Write out all of the data again, precisely as it appears.
=== RECORD SET ===
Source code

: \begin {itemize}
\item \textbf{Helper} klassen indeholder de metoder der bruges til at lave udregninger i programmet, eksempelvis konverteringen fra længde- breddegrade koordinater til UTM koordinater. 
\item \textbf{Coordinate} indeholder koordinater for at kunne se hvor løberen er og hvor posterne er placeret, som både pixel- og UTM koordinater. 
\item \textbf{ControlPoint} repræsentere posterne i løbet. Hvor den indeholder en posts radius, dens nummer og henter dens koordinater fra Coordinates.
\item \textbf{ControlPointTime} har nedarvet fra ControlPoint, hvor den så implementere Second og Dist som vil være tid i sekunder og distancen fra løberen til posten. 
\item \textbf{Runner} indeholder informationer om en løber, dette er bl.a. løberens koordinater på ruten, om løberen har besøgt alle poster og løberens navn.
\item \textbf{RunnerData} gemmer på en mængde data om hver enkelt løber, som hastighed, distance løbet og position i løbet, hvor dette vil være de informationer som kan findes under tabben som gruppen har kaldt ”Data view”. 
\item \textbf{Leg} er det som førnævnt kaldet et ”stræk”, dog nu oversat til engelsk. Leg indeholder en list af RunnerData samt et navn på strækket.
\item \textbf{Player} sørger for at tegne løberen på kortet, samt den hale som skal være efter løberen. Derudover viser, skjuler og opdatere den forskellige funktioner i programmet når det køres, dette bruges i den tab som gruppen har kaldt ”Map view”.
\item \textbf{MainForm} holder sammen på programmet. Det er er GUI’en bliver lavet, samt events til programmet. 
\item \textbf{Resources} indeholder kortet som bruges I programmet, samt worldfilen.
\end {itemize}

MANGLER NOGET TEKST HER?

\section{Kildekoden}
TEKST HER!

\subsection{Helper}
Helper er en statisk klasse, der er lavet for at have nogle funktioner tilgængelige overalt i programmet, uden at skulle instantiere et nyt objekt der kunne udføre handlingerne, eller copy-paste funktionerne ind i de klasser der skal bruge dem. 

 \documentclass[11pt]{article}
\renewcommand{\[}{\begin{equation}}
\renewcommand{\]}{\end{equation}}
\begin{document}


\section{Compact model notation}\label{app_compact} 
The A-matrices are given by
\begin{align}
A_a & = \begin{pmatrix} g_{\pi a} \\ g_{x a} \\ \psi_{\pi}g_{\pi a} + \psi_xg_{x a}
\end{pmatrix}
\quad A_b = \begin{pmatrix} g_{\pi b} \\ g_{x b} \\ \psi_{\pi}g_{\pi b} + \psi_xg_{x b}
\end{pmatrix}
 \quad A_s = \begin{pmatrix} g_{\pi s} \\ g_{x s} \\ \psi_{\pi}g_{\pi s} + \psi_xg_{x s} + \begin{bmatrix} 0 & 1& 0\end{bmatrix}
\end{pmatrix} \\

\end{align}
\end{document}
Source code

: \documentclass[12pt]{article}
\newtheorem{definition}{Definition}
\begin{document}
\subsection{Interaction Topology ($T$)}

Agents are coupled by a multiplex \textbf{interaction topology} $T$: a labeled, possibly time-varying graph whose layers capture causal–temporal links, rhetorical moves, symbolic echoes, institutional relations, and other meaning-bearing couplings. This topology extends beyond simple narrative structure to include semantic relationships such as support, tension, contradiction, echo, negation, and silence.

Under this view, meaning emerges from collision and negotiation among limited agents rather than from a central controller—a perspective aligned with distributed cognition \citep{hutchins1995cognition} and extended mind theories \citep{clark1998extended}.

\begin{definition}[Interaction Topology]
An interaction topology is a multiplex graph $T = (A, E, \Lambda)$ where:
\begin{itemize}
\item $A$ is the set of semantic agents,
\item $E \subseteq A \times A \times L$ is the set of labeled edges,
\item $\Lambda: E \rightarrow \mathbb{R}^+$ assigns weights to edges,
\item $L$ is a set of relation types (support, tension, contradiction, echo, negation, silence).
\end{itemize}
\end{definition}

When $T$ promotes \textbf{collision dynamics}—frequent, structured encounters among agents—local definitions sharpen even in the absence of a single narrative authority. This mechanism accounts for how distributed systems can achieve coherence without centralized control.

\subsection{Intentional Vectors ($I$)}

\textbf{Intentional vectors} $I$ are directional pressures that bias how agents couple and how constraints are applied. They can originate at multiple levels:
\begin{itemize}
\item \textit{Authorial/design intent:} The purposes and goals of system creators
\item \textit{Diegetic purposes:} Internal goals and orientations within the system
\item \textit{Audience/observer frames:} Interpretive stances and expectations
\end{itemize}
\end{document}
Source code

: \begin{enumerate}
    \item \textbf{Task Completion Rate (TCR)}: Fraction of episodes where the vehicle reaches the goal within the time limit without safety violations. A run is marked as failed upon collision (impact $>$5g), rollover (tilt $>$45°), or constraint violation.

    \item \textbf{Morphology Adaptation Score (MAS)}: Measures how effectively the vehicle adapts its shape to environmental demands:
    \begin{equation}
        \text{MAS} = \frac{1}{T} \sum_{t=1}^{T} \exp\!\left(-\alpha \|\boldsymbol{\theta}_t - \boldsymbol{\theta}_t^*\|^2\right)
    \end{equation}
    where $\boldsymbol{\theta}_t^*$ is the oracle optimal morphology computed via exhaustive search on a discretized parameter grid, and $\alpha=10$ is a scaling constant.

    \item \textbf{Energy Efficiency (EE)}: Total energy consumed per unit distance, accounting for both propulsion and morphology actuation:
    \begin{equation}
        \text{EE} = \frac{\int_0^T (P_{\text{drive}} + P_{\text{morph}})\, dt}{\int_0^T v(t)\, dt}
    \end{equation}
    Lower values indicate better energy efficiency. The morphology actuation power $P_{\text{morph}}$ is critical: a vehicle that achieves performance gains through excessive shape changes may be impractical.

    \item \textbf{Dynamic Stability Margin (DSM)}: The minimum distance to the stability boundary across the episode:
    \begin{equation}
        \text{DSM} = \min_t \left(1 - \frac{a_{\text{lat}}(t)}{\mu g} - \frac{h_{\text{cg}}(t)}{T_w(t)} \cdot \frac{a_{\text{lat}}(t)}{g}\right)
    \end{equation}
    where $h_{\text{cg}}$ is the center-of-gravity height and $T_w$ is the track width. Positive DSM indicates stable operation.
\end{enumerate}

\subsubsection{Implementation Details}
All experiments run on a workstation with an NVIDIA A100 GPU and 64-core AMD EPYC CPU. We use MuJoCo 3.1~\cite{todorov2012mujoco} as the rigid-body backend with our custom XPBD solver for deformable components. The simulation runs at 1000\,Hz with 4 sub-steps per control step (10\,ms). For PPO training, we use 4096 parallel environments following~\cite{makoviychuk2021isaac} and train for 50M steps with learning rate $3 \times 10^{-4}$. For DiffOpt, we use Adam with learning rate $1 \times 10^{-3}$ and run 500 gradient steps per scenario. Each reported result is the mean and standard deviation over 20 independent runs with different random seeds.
===
(SOLUTION BELOW):
Source code

: \begin {itemize}
\item \textbf{Helper} klassen indeholder de metoder der bruges til at lave udregninger i programmet, eksempelvis konverteringen fra længde- breddegrade koordinater til UTM koordinater. 
\item \textbf{Coordinate} indeholder koordinater for at kunne se hvor løberen er og hvor posterne er placeret, som både pixel- og UTM koordinater. 
\item \textbf{ControlPoint} repræsentere posterne i løbet. Hvor den indeholder en posts radius, dens nummer og henter dens koordinater fra Coordinates.
\item \textbf{ControlPointTime} har nedarvet fra ControlPoint, hvor den så implementere Second og Dist som vil være tid i sekunder og distancen fra løberen til posten. 
\item \textbf{Runner} indeholder informationer om en løber, dette er bl.a. løberens koordinater på ruten, om løberen har besøgt alle poster og løberens navn.
\item \textbf{RunnerData} gemmer på en mængde data om hver enkelt løber, som hastighed, distance løbet og position i løbet, hvor dette vil være de informationer som kan findes under tabben som gruppen har kaldt ”Data view”. 
\item \textbf{Leg} er det som førnævnt kaldet et ”stræk”, dog nu oversat til engelsk. Leg indeholder en list af RunnerData samt et navn på strækket.
\item \textbf{Player} sørger for at tegne løberen på kortet, samt den hale som skal være efter løberen. Derudover viser, skjuler og opdatere den forskellige funktioner i programmet når det køres, dette bruges i den tab som gruppen har kaldt ”Map view”.
\item \textbf{MainForm} holder sammen på programmet. Det er er GUI’en bliver lavet, samt events til programmet. 
\item \textbf{Resources} indeholder kortet som bruges I programmet, samt worldfilen.
\end {itemize}

MANGLER NOGET TEKST HER?

\section{Kildekoden}
TEKST HER!

\subsection{Helper}
Helper er en statisk klasse, der er lavet for at have nogle funktioner tilgængelige overalt i programmet, uden at skulle instantiere et nyt objekt der kunne udføre handlingerne, eller copy-paste funktionerne ind i de klasser der skal bruge dem. 

 \documentclass[11pt]{article}
\renewcommand{\[}{\begin{equation}}
\renewcommand{\]}{\end{equation}}
\begin{document}


\section{Compact model notation}\label{app_compact} 
The A-matrices are given by
\begin{align}
A_a & = \begin{pmatrix} g_{\pi a} \\ g_{x a} \\ \psi_{\pi}g_{\pi a} + \psi_xg_{x a}
\end{pmatrix}
\quad A_b = \begin{pmatrix} g_{\pi b} \\ g_{x b} \\ \psi_{\pi}g_{\pi b} + \psi_xg_{x b}
\end{pmatrix}
 \quad A_s = \begin{pmatrix} g_{\pi s} \\ g_{x s} \\ \psi_{\pi}g_{\pi s} + \psi_xg_{x s} + \begin{bmatrix} 0 & 1& 0\end{bmatrix}
\end{pmatrix} \\

\end{align}
\end{document}
Source code

: \documentclass[12pt]{article}
\newtheorem{definition}{Definition}
\begin{document}
\subsection{Interaction Topology ($T$)}

Agents are coupled by a multiplex \textbf{interaction topology} $T$: a labeled, possibly time-varying graph whose layers capture causal–temporal links, rhetorical moves, symbolic echoes, institutional relations, and other meaning-bearing couplings. This topology extends beyond simple narrative structure to include semantic relationships such as support, tension, contradiction, echo, negation, and silence.

Under this view, meaning emerges from collision and negotiation among limited agents rather than from a central controller—a perspective aligned with distributed cognition \citep{hutchins1995cognition} and extended mind theories \citep{clark1998extended}.

\begin{definition}[Interaction Topology]
An interaction topology is a multiplex graph $T = (A, E, \Lambda)$ where:
\begin{itemize}
\item $A$ is the set of semantic agents,
\item $E \subseteq A \times A \times L$ is the set of labeled edges,
\item $\Lambda: E \rightarrow \mathbb{R}^+$ assigns weights to edges,
\item $L$ is a set of relation types (support, tension, contradiction, echo, negation, silence).
\end{itemize}
\end{definition}

When $T$ promotes \textbf{collision dynamics}—frequent, structured encounters among agents—local definitions sharpen even in the absence of a single narrative authority. This mechanism accounts for how distributed systems can achieve coherence without centralized control.

\subsection{Intentional Vectors ($I$)}

\textbf{Intentional vectors} $I$ are directional pressures that bias how agents couple and how constraints are applied. They can originate at multiple levels:
\begin{itemize}
\item \textit{Authorial/design intent:} The purposes and goals of system creators
\item \textit{Diegetic purposes:} Internal goals and orientations within the system
\item \textit{Audience/observer frames:} Interpretive stances and expectations
\end{itemize}
\end{document}
Source code

: \begin{enumerate}
    \item \textbf{Task Completion Rate (TCR)}: Fraction of episodes where the vehicle reaches the goal within the time limit without safety violations. A run is marked as failed upon collision (impact $>$5g), rollover (tilt $>$45°), or constraint violation.

    \item \textbf{Morphology Adaptation Score (MAS)}: Measures how effectively the vehicle adapts its shape to environmental demands:
    \begin{equation}
        \text{MAS} = \frac{1}{T} \sum_{t=1}^{T} \exp\!\left(-\alpha \|\boldsymbol{\theta}_t - \boldsymbol{\theta}_t^*\|^2\right)
    \end{equation}
    where $\boldsymbol{\theta}_t^*$ is the oracle optimal morphology computed via exhaustive search on a discretized parameter grid, and $\alpha=10$ is a scaling constant.

    \item \textbf{Energy Efficiency (EE)}: Total energy consumed per unit distance, accounting for both propulsion and morphology actuation:
    \begin{equation}
        \text{EE} = \frac{\int_0^T (P_{\text{drive}} + P_{\text{morph}})\, dt}{\int_0^T v(t)\, dt}
    \end{equation}
    Lower values indicate better energy efficiency. The morphology actuation power $P_{\text{morph}}$ is critical: a vehicle that achieves performance gains through excessive shape changes may be impractical.

    \item \textbf{Dynamic Stability Margin (DSM)}: The minimum distance to the stability boundary across the episode:
    \begin{equation}
        \text{DSM} = \min_t \left(1 - \frac{a_{\text{lat}}(t)}{\mu g} - \frac{h_{\text{cg}}(t)}{T_w(t)} \cdot \frac{a_{\text{lat}}(t)}{g}\right)
    \end{equation}
    where $h_{\text{cg}}$ is the center-of-gravity height and $T_w$ is the track width. Positive DSM indicates stable operation.
\end{enumerate}

\subsubsection{Implementation Details}
All experiments run on a workstation with an NVIDIA A100 GPU and 64-core AMD EPYC CPU. We use MuJoCo 3.1~\cite{todorov2012mujoco} as the rigid-body backend with our custom XPBD solver for deformable components. The simulation runs at 1000\,Hz with 4 sub-steps per control step (10\,ms). For PPO training, we use 4096 parallel environments following~\cite{makoviychuk2021isaac} and train for 50M steps with learning rate $3 \times 10^{-4}$. For DiffOpt, we use Adam with learning rate $1 \times 10^{-3}$ and run 500 gradient steps per scenario. Each reported result is the mean and standard deviation over 20 independent runs with different random seeds.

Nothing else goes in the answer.